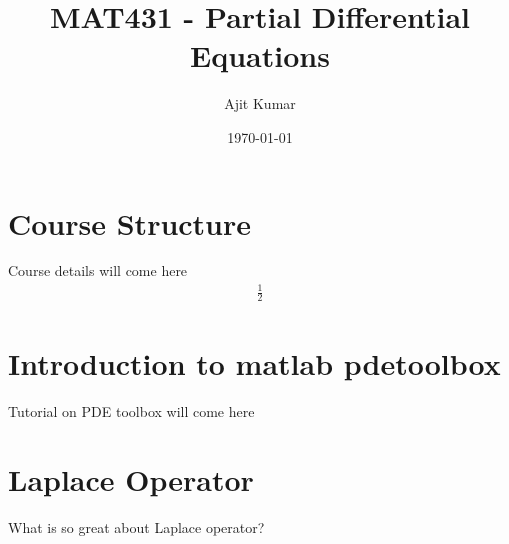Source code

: \documentclass[11pt]{article}
\author{Ajit Kumar}
\date{\today}
\title{MAT431 - Partial Differential Equations}
\begin{document}
\maketitle
\tableofcontents


\section{Course Structure}
\label{sec-1}

Course details will come here
\begin{align*}
\frac{1}{2}
\end{align*}



\section{Introduction to matlab pdetoolbox}
\label{sec-2}

Tutorial on PDE toolbox will come here


\section{Laplace Operator}
\label{sec-3}

What is so great about Laplace operator?
\end{document}
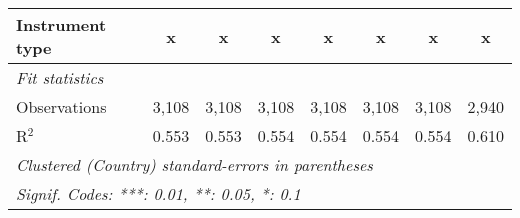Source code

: \begin{table}[htbp]
\begin{tabular}{lccccccc}
      Instrument type                                                         & x            & x            & x            & x            & x            & x            & x\\  
      \midrule \emph{Fit statistics}\\
      Observations                                                            & 3,108        & 3,108        & 3,108        & 3,108        & 3,108        & 3,108        & 2,940\\  
      R$^2$                                                                   & 0.553        & 0.553        & 0.554        & 0.554        & 0.554        & 0.554        & 0.610\\  
      \midrule
      \multicolumn{8}{l}{\emph{Clustered (Country) standard-errors in parentheses}}\\
      \multicolumn{8}{l}{\emph{Signif. Codes: ***: 0.01, **: 0.05, *: 0.1}}\\
   \end{tabular}
\end{table}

### What you need to do
Copy out all the lines of the records that include "here".

### Result of this exercise
Course details will come here
Tutorial on PDE toolbox will come here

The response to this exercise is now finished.